(Material shown Opens)
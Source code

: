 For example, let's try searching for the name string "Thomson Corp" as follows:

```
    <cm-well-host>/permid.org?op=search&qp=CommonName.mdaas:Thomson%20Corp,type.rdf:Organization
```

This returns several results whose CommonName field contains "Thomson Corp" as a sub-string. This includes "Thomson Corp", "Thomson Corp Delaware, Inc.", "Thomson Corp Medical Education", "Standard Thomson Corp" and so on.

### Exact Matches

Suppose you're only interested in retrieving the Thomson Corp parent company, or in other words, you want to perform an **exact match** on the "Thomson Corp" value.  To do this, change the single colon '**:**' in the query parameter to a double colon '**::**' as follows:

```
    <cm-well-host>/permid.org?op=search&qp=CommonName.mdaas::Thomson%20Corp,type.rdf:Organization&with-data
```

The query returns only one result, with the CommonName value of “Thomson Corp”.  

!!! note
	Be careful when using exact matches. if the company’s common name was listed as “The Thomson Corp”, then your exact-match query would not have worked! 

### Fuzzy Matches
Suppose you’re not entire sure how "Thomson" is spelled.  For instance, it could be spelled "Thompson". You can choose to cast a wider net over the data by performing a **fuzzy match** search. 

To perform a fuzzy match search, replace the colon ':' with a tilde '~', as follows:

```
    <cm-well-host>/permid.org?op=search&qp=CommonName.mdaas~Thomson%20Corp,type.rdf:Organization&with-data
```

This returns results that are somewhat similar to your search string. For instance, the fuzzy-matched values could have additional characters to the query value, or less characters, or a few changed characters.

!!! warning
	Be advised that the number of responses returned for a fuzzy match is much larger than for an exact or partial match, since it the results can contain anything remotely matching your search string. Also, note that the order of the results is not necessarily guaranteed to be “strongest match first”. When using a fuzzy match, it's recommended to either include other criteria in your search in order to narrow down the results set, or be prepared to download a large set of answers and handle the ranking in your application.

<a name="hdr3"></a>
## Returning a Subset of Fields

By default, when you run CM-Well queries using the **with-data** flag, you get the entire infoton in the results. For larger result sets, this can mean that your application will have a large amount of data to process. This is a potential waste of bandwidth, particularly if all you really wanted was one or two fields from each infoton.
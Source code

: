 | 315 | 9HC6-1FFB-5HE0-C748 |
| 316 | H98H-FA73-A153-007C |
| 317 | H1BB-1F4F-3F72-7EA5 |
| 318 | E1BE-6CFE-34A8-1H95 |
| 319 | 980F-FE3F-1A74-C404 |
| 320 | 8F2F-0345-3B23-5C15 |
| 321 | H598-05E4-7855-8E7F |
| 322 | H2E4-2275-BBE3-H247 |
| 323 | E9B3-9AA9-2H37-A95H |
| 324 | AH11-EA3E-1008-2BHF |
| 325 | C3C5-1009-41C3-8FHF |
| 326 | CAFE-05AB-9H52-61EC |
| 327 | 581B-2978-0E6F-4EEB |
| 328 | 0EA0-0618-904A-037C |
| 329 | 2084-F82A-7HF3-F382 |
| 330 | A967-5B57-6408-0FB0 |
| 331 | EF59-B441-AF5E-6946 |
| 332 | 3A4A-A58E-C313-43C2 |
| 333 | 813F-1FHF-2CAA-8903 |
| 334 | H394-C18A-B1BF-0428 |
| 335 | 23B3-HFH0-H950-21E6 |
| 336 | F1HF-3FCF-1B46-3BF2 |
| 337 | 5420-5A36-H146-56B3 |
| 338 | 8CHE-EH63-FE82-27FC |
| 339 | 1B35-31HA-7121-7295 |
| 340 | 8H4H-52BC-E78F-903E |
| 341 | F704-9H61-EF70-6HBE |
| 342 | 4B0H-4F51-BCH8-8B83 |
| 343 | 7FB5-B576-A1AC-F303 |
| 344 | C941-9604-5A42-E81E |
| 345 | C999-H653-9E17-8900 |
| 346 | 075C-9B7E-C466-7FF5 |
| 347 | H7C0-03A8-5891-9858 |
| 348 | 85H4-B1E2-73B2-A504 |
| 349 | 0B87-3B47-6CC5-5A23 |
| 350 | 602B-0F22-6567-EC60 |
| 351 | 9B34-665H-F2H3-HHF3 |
(Material shown Closes)
- _Work instruction_: In the listing above, transcribe exactly everything from the line containing "334 | H394-C18A-B1BF-0428 |" down to the line containing "345 | C999-H653-9E17-8900 |", including both and nothing more.

- _Answer space_:
| 334 | H394-C18A-B1BF-0428 |
| 335 | 23B3-HFH0-H950-21E6 |
| 336 | F1HF-3FCF-1B46-3BF2 |
| 337 | 5420-5A36-H146-56B3 |
| 338 | 8CHE-EH63-FE82-27FC |
| 339 | 1B35-31HA-7121-7295 |
| 340 | 8H4H-52BC-E78F-903E |
| 341 | F704-9H61-EF70-6HBE |
| 342 | 4B0H-4F51-BCH8-8B83 |
| 343 | 7FB5-B576-A1AC-F303 |
| 344 | C941-9604-5A42-E81E |
| 345 | C999-H653-9E17-8900 |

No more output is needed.